[Collected data]
BEGIN

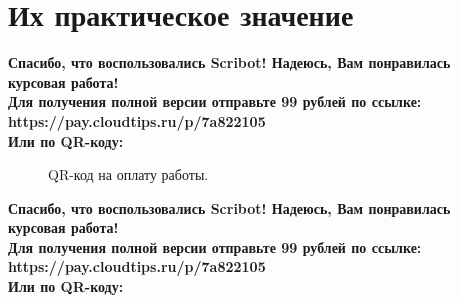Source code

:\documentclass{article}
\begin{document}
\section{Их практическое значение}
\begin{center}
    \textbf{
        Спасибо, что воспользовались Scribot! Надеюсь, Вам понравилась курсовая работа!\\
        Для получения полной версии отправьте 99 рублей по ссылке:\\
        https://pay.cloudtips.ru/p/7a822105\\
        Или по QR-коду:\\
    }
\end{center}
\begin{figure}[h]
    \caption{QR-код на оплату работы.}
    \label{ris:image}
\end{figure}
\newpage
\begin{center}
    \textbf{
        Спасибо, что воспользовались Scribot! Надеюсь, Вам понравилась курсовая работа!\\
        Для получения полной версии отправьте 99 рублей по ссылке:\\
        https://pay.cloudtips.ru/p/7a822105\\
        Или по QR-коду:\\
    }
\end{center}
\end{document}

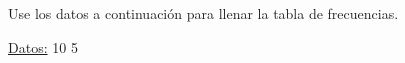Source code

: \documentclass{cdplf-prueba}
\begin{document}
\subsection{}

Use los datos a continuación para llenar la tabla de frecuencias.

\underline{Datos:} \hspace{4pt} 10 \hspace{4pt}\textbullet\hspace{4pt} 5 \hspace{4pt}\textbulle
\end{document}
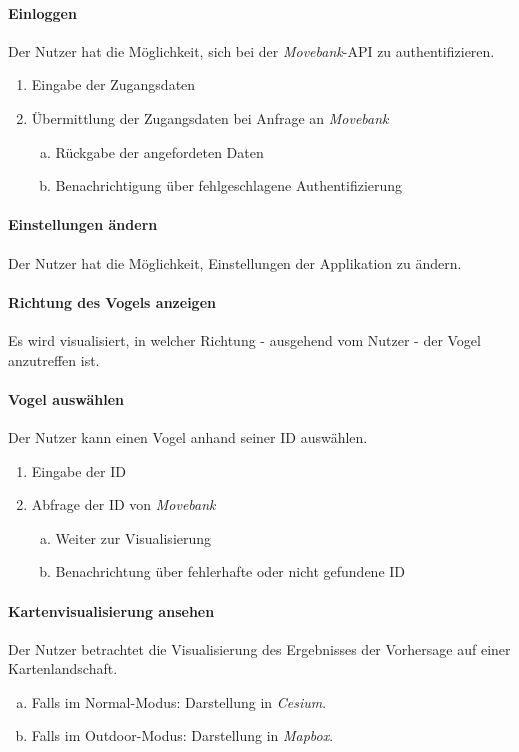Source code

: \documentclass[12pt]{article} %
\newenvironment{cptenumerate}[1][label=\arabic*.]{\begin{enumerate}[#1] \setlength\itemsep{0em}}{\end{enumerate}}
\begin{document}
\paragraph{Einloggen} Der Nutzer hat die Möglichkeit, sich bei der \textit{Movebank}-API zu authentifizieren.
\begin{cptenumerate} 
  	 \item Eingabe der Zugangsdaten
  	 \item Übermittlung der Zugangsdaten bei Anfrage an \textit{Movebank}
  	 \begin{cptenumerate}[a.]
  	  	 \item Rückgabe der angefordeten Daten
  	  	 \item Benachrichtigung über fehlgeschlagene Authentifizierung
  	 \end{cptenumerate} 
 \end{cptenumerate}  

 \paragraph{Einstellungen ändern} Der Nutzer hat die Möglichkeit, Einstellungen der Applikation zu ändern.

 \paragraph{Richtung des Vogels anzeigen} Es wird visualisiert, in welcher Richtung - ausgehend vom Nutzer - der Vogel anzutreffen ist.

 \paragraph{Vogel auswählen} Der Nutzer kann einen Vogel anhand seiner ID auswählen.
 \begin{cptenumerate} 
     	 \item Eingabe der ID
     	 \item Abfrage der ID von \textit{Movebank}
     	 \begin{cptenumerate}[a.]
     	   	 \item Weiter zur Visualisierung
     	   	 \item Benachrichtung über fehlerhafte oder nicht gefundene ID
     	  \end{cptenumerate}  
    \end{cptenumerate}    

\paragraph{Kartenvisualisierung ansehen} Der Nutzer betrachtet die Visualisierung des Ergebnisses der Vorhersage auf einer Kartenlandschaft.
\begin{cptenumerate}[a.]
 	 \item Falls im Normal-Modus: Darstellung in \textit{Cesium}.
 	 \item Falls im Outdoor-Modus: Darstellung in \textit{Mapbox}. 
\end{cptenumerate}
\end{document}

END
BEGIN

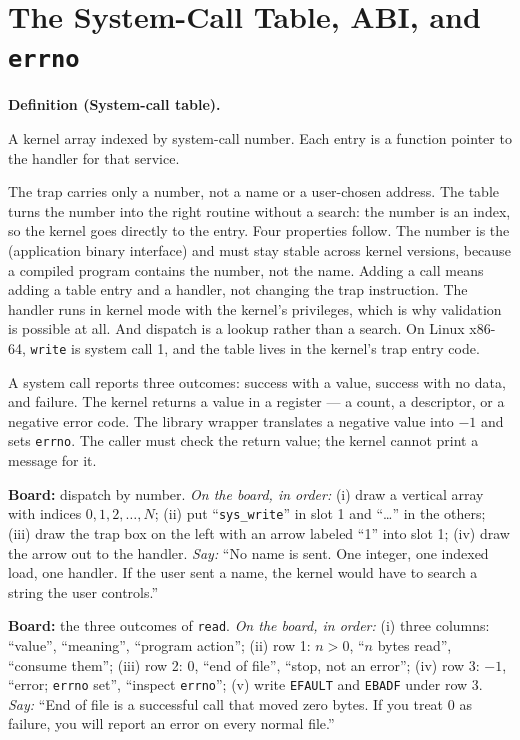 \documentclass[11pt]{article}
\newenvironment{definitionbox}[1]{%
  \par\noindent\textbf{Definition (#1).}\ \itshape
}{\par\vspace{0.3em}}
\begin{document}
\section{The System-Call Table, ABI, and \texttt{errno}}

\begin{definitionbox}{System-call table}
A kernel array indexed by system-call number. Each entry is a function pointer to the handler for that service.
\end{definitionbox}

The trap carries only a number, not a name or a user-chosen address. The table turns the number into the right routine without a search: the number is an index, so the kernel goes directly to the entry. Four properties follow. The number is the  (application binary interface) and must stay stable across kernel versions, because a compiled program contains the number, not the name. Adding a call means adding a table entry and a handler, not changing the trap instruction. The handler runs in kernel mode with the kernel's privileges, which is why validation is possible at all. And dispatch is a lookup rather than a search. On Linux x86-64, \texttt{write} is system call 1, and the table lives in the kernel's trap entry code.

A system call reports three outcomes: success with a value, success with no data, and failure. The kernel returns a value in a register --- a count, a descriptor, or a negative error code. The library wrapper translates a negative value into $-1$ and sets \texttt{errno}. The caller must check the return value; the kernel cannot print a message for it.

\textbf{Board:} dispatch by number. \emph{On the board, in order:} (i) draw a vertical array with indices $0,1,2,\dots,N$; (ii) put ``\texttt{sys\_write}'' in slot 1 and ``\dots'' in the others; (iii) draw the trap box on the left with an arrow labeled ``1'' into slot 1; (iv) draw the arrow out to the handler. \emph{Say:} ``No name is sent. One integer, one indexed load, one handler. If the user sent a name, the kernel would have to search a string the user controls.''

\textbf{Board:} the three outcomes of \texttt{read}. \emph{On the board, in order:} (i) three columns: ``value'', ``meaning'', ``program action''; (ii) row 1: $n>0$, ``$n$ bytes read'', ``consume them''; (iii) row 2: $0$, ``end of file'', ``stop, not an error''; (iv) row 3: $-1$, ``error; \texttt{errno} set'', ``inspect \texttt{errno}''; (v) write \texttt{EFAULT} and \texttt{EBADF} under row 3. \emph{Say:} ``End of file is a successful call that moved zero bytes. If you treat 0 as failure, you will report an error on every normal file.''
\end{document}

END

### What this task involves
Using the entries above, repeat only the lines from the one containing "Table, ABI, and" through the one containing "The trap carries", end lines included.

### Output
\section{The System-Call Table, ABI, and \texttt{errno}}

\begin{definitionbox}{System-call table}
A kernel array indexed by system-call number. Each entry is a function pointer to the handler for that service.
\end{definitionbox}

The trap carries only a number, not a name or a user-chosen address. The table turns the number into the right routine without a search: the number is an index, so the kernel goes directly to the entry. Four properties follow. The number is the  (application binary interface) and must stay stable across kernel versions, because a compiled program contains the number, not the name. Adding a call means adding a table entry and a handler, not changing the trap instruction. The handler runs in kernel mode with the kernel's privileges, which is why validation is possible at all. And dispatch is a lookup rather than a search. On Linux x86-64, \texttt{write} is system call 1, and the table lives in the kernel's trap entry code.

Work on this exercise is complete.